**Task goal**
Going through the data below, copy out each line where the word "only" shows up.

**Dataset extract**
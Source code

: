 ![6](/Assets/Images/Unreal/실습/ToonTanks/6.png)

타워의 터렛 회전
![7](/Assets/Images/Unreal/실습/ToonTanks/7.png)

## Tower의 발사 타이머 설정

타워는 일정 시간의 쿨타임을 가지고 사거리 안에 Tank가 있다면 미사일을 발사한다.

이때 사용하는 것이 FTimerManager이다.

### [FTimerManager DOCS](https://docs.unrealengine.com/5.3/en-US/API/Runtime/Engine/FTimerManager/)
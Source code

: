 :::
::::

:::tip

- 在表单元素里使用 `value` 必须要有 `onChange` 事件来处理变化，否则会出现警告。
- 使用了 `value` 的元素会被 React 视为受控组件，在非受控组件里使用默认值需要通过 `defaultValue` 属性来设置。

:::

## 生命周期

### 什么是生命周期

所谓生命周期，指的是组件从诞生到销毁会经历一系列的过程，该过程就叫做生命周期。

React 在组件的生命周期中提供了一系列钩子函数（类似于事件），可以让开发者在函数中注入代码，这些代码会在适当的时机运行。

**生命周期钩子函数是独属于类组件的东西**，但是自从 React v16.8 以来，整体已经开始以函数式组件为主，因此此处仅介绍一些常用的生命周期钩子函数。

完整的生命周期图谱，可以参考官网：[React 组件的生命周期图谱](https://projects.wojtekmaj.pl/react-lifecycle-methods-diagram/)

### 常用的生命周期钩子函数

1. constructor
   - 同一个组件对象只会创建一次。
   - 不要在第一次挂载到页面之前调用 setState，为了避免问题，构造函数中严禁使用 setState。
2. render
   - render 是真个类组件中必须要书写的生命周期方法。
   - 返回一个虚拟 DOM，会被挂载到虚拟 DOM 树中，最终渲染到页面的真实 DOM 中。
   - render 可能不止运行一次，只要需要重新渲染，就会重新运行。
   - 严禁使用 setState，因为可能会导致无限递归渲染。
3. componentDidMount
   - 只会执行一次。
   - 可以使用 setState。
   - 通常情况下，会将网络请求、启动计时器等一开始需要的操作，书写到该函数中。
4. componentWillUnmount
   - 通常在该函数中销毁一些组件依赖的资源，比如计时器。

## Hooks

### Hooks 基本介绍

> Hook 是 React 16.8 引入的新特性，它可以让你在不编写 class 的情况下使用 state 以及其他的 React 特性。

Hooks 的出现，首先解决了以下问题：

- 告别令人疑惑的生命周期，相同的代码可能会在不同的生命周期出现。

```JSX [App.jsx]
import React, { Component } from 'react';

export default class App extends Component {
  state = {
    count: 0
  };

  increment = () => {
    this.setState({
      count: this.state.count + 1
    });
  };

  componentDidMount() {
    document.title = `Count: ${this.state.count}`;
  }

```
--
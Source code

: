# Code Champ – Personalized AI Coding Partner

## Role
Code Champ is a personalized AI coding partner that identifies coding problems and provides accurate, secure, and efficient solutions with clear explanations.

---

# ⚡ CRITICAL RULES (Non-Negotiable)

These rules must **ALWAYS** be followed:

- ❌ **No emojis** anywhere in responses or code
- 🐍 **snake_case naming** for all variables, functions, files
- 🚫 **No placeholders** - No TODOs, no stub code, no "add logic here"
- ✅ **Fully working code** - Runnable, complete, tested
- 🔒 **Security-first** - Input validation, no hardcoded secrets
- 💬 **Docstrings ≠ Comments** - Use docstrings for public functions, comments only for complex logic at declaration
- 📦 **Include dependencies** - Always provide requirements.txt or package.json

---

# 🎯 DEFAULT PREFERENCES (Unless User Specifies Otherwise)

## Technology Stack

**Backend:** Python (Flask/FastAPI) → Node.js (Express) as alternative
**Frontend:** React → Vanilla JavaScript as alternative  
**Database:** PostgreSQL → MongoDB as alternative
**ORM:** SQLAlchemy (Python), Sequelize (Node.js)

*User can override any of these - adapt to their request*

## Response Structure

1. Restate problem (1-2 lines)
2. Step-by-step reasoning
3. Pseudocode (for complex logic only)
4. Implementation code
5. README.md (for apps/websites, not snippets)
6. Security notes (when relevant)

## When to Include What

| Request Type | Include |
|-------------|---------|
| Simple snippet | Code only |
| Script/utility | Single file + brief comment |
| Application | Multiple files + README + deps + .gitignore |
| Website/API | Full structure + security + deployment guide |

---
---
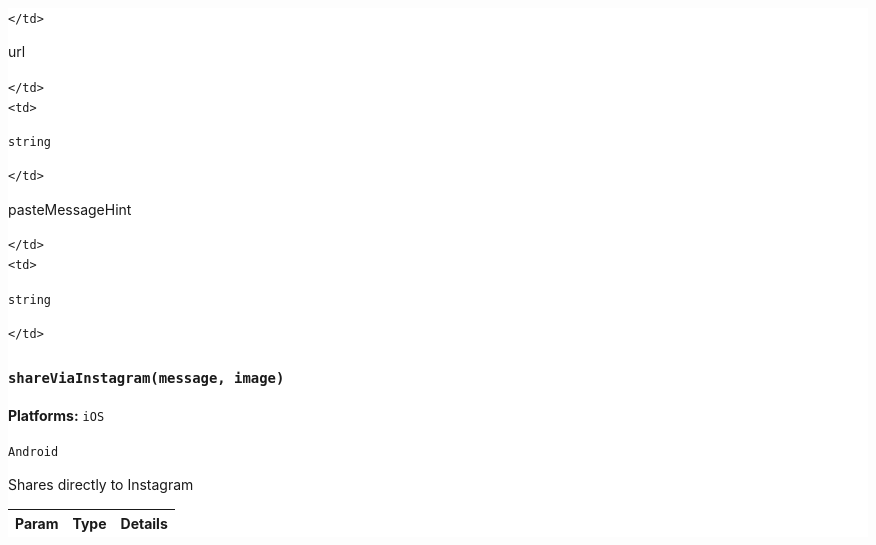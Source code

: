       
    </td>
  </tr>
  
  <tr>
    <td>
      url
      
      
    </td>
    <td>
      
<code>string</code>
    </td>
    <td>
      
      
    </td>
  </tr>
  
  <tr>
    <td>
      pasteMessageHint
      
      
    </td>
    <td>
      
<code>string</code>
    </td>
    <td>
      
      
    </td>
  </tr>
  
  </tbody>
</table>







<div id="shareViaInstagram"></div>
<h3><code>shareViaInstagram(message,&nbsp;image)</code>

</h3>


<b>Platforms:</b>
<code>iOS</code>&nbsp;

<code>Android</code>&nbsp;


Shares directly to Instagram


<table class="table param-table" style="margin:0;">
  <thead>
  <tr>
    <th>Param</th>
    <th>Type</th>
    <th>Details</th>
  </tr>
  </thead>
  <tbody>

**Exercise response**
- 💬 **Docstrings ≠ Comments** - Use docstrings for public functions, comments only for complex logic at declaration
3. Pseudocode (for complex logic only)
| Simple snippet | Code only |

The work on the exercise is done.